The problem for European tax authorities is that Amazon EU Sarl makes modest profits. Indeed, last year it reported a loss of around 10 million euros on turnover of over 15 billion euros, filings show.
That’s partly down to tight margins but also because Amazon EU Sarl pays large fees to its parent, a tax exempt Luxembourg partnership called Amazon Europe Holding Technologies SCS, for the right to use Amazon patents.
This arrangement, which is being investigated by the European Commission, allowed Amazon Europe Holding Technologies SCS, to make profits of 346 million euros in 2014, filings show. It paid no tax on this money.
Under the new structure, Amazon EU Sarl is obliged to pay tax on profits generated by sales in the UK and Germany, but Amazon Europe Holding Technologies is not.
“Amazon will have to pay more tax … (but) I think the amount of additional tax paid will be very small,” said Chas Roy-Chowdhury, Head of Taxation at accounting group ACCA.
However, under the new system, tax authorities in Britain, Germany, Italy and Spain will, for the first time, have the right to challenge the reasonableness of the payments between Amazon EU Sarl and Amazon Europe Holding Technologies.
“I expect they will challenge that,” Roy-Chowdhury said.

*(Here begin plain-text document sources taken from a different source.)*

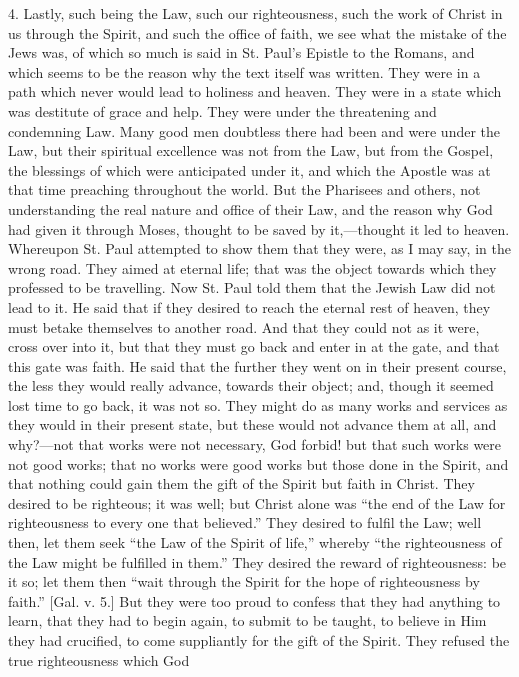 4. Lastly, such being the Law, such our righteousness, such the
work of Christ in us through the Spirit, and such the office of faith,
we see what the mistake of the Jews was, of which so much is said in
St. Paul's Epistle to the Romans, and which seems to be the reason why
the text itself was written. They were in a path which never would
lead to holiness and heaven. They were in a state which was destitute
of grace and help. They were under the threatening and condemning Law.
Many good men doubtless there had been and were under the Law, but
their spiritual excellence was not from the Law, but from the Gospel,
the blessings of which were anticipated under it, and which the
Apostle was at that time preaching throughout the world. But the
Pharisees and others, not understanding the real nature and office of
their Law, and the reason why God had given it through Moses, thought
to be saved by it,—thought it led to heaven. Whereupon St. Paul
attempted to show them that they were, as I may say, in the wrong
road. They aimed at eternal life; that was the object towards which
they professed to be travelling. Now St. Paul told them that the
Jewish Law did not lead to it. He said that if they desired to reach
the eternal rest of heaven, they must betake themselves to another
road. And that they could not as it were, cross over into it, but that
they must go back and enter in at the gate, and that this gate was
faith. He said that the further they went on in their present course,
the less they would really advance, towards their object; and, though
it seemed lost time to go back, it was not so. They might do as many
works and services as they would in their present state, but these
would not advance them at all, and why?—not that works were not
necessary, God forbid! but that such works were not good works; that
no works were good works but those done in the Spirit, and that
nothing could gain them the gift of the Spirit but faith in Christ.
They desired to be righteous; it was well; but Christ alone was
``the end of the Law for righteousness to every one that
believed.'' They desired to fulfil the Law; well then, let them
seek ``the Law of the Spirit of life,'' whereby ``the
righteousness of the Law might be fulfilled in them.'' They
desired the reward of righteousness: be it so; let them then
``wait through the Spirit for the hope of righteousness by
faith.'' [Gal. v. 5.] But they were too proud to confess that they
had anything to learn, that they had to begin again, to submit to be
taught, to believe in Him they had crucified, to come suppliantly for
the gift of the Spirit. They refused the true righteousness which God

If national tax authorities were successful in challenging the inter-company arrangements, they could bring hundreds of millions of euros back into the tax net, and potentially raise an additional $100 million in tax, according to Reuters calculations based on reported profits and prevailing tax rates.
Amazon declined to comment on the level of its tax bill but a spokesman said:
“Corporate tax is based on profits, not revenues. E-commerce is a low-margin business and highly competitive, and Amazon continues to invest heavily around the world, which means our profits are low.”
DIVERTED PROFITS TAX
Amazon said it regularly reviews its structures “to ensure that we are able to best serve our customer” and that it commenced the move to opening branches two years ago.
Roy-Chowdhury said the change may have been influenced by the British government’s decision to introduce a new ‘diverted profits tax’ (DPT) this year. Amazon had UK sales of $8 billion in 2014, filings show.
The DPT aims to tax profits that companies shift out of Britain by channelling their sales through low tax jurisdictions.
The UK Treasury declined to comment on Amazon’s shift.
Tax campaigner Richard Murphy said the Europe-wide nature of Amazon’s move meant it was likely motivated by the European Commission’s investigation into Amazon’s agreements with the Luxembourg tax authority.
The Commission, the executive arm of the European Union, is looking into whether the deals signed off by the Luxembourg authority were unreasonably favourable to the U.S. group and given to attract jobs to Luxembourg.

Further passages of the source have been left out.